The Demand Solutions Blog

Why CRM Is Flavor of the Month in Multifamily Technology

by Dom Beveridge | Mar 25, 2021 12:00:00 AM

CRM_Tech_MultifamilyHousingOver the last few years, multifamily CRM (the systems that management companies use to track leads through the leasing process) has been changing. Over the last three years, as we have researched our 20 for '20 white paper (based on 20 interviews each year with 20 senior executives), we have observed a changing landscape. 

Two years ago, we noted the emergence of multiple mature best-of-breed CRM solutions and the attention that the industry was paying to them. Last year we observed that CRM was emerging as a management priority, with numerous operators evaluating new solutions. This year, our question about the impact of COVID on CRM initiatives split respondents down the middle.

The half of respondents whose 2020 activities remained unchanged by the pandemic felt that their existing capabilities were strong enough or that leasing remained at a level that did not require further action. However, several of these companies shared that they had more ambitious plans for 2021, with a strong focus on improving lead follow-up capabilities. 

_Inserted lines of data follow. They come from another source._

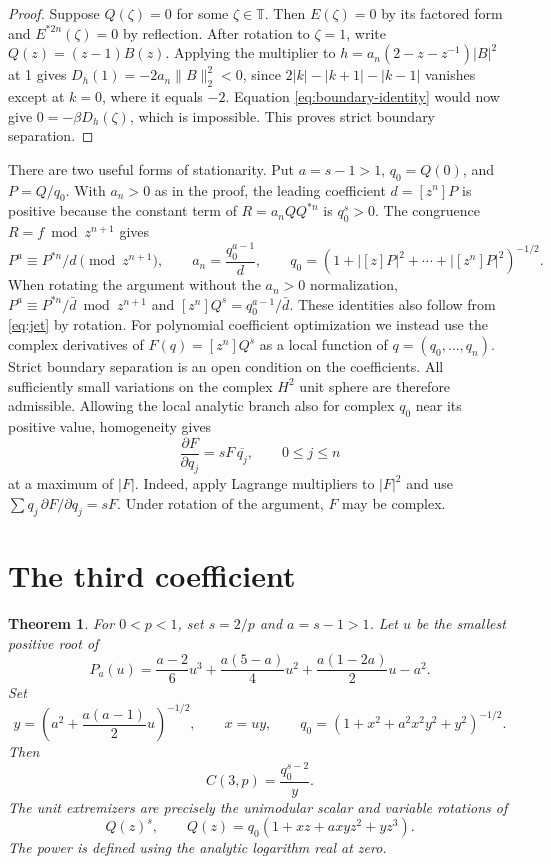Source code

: \documentclass[11pt]{article}
\newtheorem{theorem}{Theorem}
\newcommand{\T}{\mathbb T}
\newcommand{\coef}[1]{[z^{#1}]}
\begin{document}
\begin{proof}
Suppose \(Q(\zeta)=0\) for some \(\zeta\in\T\). Then \(E(\zeta)=0\)
by its factored form and \(E^{*2n}(\zeta)=0\) by reflection.
After rotation to \(\zeta=1\), write \(Q(z)=(z-1)B(z)\).
Applying the multiplier to
\(h=a_n(2-z-z^{-1})|B|^2\) at 1 gives
\(D_h(1)=-2a_n\|B\|_2^2<0\), since
\(2|k|-|k+1|-|k-1|\) vanishes except at \(k=0\), where it
equals \(-2\). Equation \eqref{eq:boundary-identity} would now give
\(0=-\beta D_h(\zeta)\), which is impossible. This proves strict
boundary separation.
\end{proof}

There are two useful forms of stationarity. Put \(a=s-1>1\),
\(q_0=Q(0)\), and \(P=Q/q_0\). With \(a_n>0\) as in the proof,
the leading coefficient \(d=\coef n P\) is positive because the
constant term of \(R=a_n QQ^{*n}\) is \(q_0^s>0\).
The congruence \(R=f\bmod z^{n+1}\) gives
\begin{equation}\label{eq:jet}
 P^a\equiv P^{*n}/d\pmod{z^{n+1}},\qquad
 a_n=\frac{q_0^{a-1}}{d},\qquad
 q_0=(1+|[z]P|^2+\cdots+|\coef nP|^2)^{-1/2}.
\end{equation}
When rotating the argument without the \(a_n>0\) normalization,
\(P^a\equiv P^{*n}/\bar d\bmod z^{n+1}\) and
\(\coef n Q^s=q_0^{a-1}/\bar d\). These identities also follow
from \eqref{eq:jet} by rotation.
For polynomial coefficient optimization we instead use the complex
derivatives of \(F(q)=\coef n Q^s\) as a local function of
\(q=(q_0,\ldots,q_n)\). Strict boundary separation is an open
condition on the coefficients. All sufficiently small variations
on the complex \(H^2\) unit sphere are therefore admissible.
Allowing the local analytic branch also for complex \(q_0\) near
its positive value, homogeneity gives
\begin{equation}\label{eq:sphere-lagrange}
 \frac{\partial F}{\partial q_j}=s F\,\overline{q_j},
                  \qquad 0\le j\le n
\end{equation}
at a maximum of \(|F|\). Indeed, apply Lagrange multipliers to
\(|F|^2\) and use \(\sum q_j\,\partial F/\partial q_j=sF\).
Under rotation of the argument, \(F\) may be complex.
\section{The third coefficient}

\begin{theorem}\label{thm:third}
For \(0<p<1\), set \(s=2/p\) and \(a=s-1>1\). Let \(u\) be the
smallest positive root of
\begin{equation}\label{eq:third-cubic}
 P_a(u)=\frac{a-2}{6}u^3+\frac{a(5-a)}4u^2
             +\frac{a(1-2a)}2u-a^2 .
\end{equation}
Set
\[
 y=\left(a^2+\frac{a(a-1)}2u\right)^{-1/2},\qquad x=uy,
 \qquad q_0=\left(1+x^2+a^2x^2y^2+y^2\right)^{-1/2}.
\]
Then
\[
 C(3,p)=\frac{q_0^{s-2}}{y}.
\]
The unit extremizers are precisely the unimodular scalar and variable rotations of
\[
 Q(z)^s,\qquad Q(z)=q_0(1+xz+a x y z^2+y z^3).
\]
The power is defined using the analytic logarithm real at zero.
\end{theorem}
\end{document}
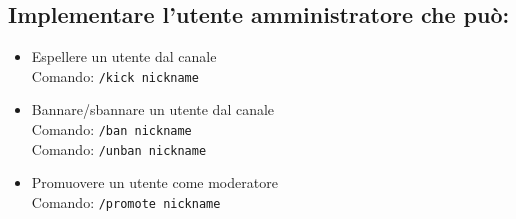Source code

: \subsection*{Implementare l'utente amministratore che può:}
\begin{itemize}
    \item Espellere un utente dal canale \\
    Comando: \texttt{/kick nickname}
    \item Bannare/sbannare un utente dal canale \\
    Comando: \texttt{/ban nickname} \\
    Comando: \texttt{/unban nickname}
    \item Promuovere un utente come moderatore \\
    Comando: \texttt{/promote nickname}
\end{itemize}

Who is leading the change?

The ten companies whose CRM activities accelerated in 2020 provide a strong indication that the market for CRM is changing. Large, mature multifamily organizations with long histories of using the CRM applications provided by their PMS provider were actively evaluating new systems or planning and, in some cases, completing cutover to them. 

The companies that experienced an acceleration in 2020 CRM activities did so for a variety of reasons.  The most intriguing accounts came from several large owner-operator platforms whose 2020 initiatives were in service of a more radical change agenda. Moving off a legacy CRM platform is a big decision for a large operator, so the perceived upside must be considerable. The integration of AI is a driver for several projects, but the ultimate objective is usually greater, for example, leveraging all of the technology to centralize leasing operations.

Leasing is changing

The appeal of centralization is instructive in considering how some of the larger, more sophisticated operating platforms view the future of leasing. The efficiency gains of pooling leasing resources between multiple properties are obvious and, of course, attractive. But for several operators, a rethinking of lead follow-up and tracking is motivated by a desire to focus the activities of property staff by taking repetitive work off their plates.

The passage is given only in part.